-- Opening Marker --
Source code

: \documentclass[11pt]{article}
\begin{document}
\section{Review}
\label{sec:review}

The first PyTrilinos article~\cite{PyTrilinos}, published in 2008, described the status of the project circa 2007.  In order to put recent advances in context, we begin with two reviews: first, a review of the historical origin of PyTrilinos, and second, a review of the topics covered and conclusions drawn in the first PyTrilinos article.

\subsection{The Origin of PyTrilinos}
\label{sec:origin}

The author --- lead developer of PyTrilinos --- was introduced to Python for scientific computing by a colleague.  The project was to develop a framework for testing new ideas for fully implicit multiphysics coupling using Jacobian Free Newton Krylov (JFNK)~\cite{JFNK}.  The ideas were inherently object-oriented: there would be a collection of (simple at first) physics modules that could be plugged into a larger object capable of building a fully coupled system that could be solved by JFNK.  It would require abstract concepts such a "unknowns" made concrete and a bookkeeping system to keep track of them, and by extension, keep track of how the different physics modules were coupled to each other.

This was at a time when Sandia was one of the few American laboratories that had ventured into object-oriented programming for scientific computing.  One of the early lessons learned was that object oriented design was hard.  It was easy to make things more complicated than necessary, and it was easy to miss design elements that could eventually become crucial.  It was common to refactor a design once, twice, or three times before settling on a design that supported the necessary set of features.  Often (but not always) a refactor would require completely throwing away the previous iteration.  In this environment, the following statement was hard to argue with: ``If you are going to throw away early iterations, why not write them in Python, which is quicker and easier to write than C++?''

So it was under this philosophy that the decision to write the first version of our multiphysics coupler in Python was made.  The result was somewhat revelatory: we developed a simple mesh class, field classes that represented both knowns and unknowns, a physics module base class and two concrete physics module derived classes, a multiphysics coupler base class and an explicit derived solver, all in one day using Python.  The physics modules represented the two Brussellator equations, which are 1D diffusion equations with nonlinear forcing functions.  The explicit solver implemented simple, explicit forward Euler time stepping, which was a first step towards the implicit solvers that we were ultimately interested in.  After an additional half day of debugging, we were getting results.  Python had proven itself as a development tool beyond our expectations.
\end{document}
-- Closing Marker --
EXERCISE
The whole listing above is to be copied exactly.

EXERCISE RESULT
Source code

: \documentclass[11pt]{article}
\begin{document}
\section{Review}
\label{sec:review}

The first PyTrilinos article~\cite{PyTrilinos}, published in 2008, described the status of the project circa 2007.  In order to put recent advances in context, we begin with two reviews: first, a review of the historical origin of PyTrilinos, and second, a review of the topics covered and conclusions drawn in the first PyTrilinos article.

\subsection{The Origin of PyTrilinos}
\label{sec:origin}

The author --- lead developer of PyTrilinos --- was introduced to Python for scientific computing by a colleague.  The project was to develop a framework for testing new ideas for fully implicit multiphysics coupling using Jacobian Free Newton Krylov (JFNK)~\cite{JFNK}.  The ideas were inherently object-oriented: there would be a collection of (simple at first) physics modules that could be plugged into a larger object capable of building a fully coupled system that could be solved by JFNK.  It would require abstract concepts such a "unknowns" made concrete and a bookkeeping system to keep track of them, and by extension, keep track of how the different physics modules were coupled to each other.

This was at a time when Sandia was one of the few American laboratories that had ventured into object-oriented programming for scientific computing.  One of the early lessons learned was that object oriented design was hard.  It was easy to make things more complicated than necessary, and it was easy to miss design elements that could eventually become crucial.  It was common to refactor a design once, twice, or three times before settling on a design that supported the necessary set of features.  Often (but not always) a refactor would require completely throwing away the previous iteration.  In this environment, the following statement was hard to argue with: ``If you are going to throw away early iterations, why not write them in Python, which is quicker and easier to write than C++?''

So it was under this philosophy that the decision to write the first version of our multiphysics coupler in Python was made.  The result was somewhat revelatory: we developed a simple mesh class, field classes that represented both knowns and unknowns, a physics module base class and two concrete physics module derived classes, a multiphysics coupler base class and an explicit derived solver, all in one day using Python.  The physics modules represented the two Brussellator equations, which are 1D diffusion equations with nonlinear forcing functions.  The explicit solver implemented simple, explicit forward Euler time stepping, which was a first step towards the implicit solvers that we were ultimately interested in.  After an additional half day of debugging, we were getting results.  Python had proven itself as a development tool beyond our expectations.
\end{document}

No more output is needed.